I used to love waking up in the morning. My alarm would go off at 3:30 or 4 am, or if I was letting myself sleep in, 5. When my senses came out of the fog of sleep, I was happy to be alive, and even if I was sleepy still, I was ready to go do my best.
Since the New Day closed, I have been sleeping in later, but I still wake up around 4 in the morning. The odd thing is, I wake up with a real sense of unease. I wake up feeling like an imposter in my own life. Like someone is going to find out today that I am not a grown-up, I am not certified to be living here, in charge of myself. Most unpleasant. I have read that other people sometimes feel this way too. That doesn't make me feel any less scared about it tho. Why is my unconscious mind thinking these thoughts?

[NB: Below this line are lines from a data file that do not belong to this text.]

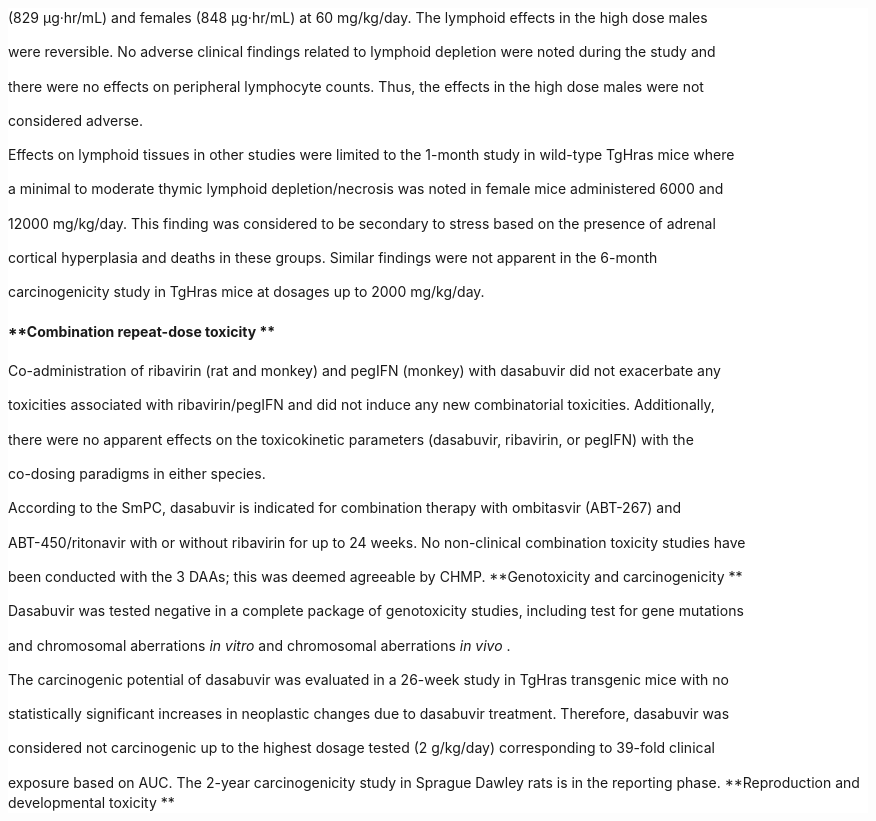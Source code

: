 (829 µg·hr/mL) and females (848 µg·hr/mL) at 60 mg/kg/day. The lymphoid effects in the high dose males

were reversible. No adverse clinical findings related to lymphoid depletion were noted during the study and

there were no effects on peripheral lymphocyte counts. Thus, the effects in the high dose males were not

considered adverse.

Effects on lymphoid tissues in other studies were limited to the 1-month study in wild-type TgHras mice where

a minimal to moderate thymic lymphoid depletion/necrosis was noted in female mice administered 6000 and

12000 mg/kg/day. This finding was considered to be secondary to stress based on the presence of adrenal

cortical hyperplasia and deaths in these groups. Similar findings were not apparent in the 6-month

carcinogenicity study in TgHras mice at dosages up to 2000 mg/kg/day.
#### **Combination repeat-dose toxicity **

Co-administration of ribavirin (rat and monkey) and pegIFN (monkey) with dasabuvir did not exacerbate any

toxicities associated with ribavirin/pegIFN and did not induce any new combinatorial toxicities. Additionally,

there were no apparent effects on the toxicokinetic parameters (dasabuvir, ribavirin, or pegIFN) with the

co-dosing paradigms in either species.

According to the SmPC, dasabuvir is indicated for combination therapy with ombitasvir (ABT-267) and

ABT-450/ritonavir with or without ribavirin for up to 24 weeks. No non-clinical combination toxicity studies have

been conducted with the 3 DAAs; this was deemed agreeable by CHMP. **Genotoxicity and carcinogenicity **

Dasabuvir was tested negative in a complete package of genotoxicity studies, including test for gene mutations

and chromosomal aberrations *in vitro* and chromosomal aberrations *in vivo* .

The carcinogenic potential of dasabuvir was evaluated in a 26-week study in TgHras transgenic mice with no

statistically significant increases in neoplastic changes due to dasabuvir treatment. Therefore, dasabuvir was

considered not carcinogenic up to the highest dosage tested (2 g/kg/day) corresponding to 39-fold clinical

exposure based on AUC. The 2-year carcinogenicity study in Sprague Dawley rats is in the reporting phase. **Reproduction and developmental toxicity **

My life has started to feel very small, like I am being squashed by the weight of my responsibility. This is nothing new, but I wish I could breathe in and expand my life like I fill my body up with air. I am torn between trying to figure out how to be comfortable and happy with myself when I am alone, and wanting to be around other people (even though it is hard for me to feel like I am PRESENT when I am with other people).
This morning I woke up feeling scared and unworthy. It is a real challenge to remind myself of my Buddha nature, that I am worthy just because I am alive and I don't need to prove it to myself.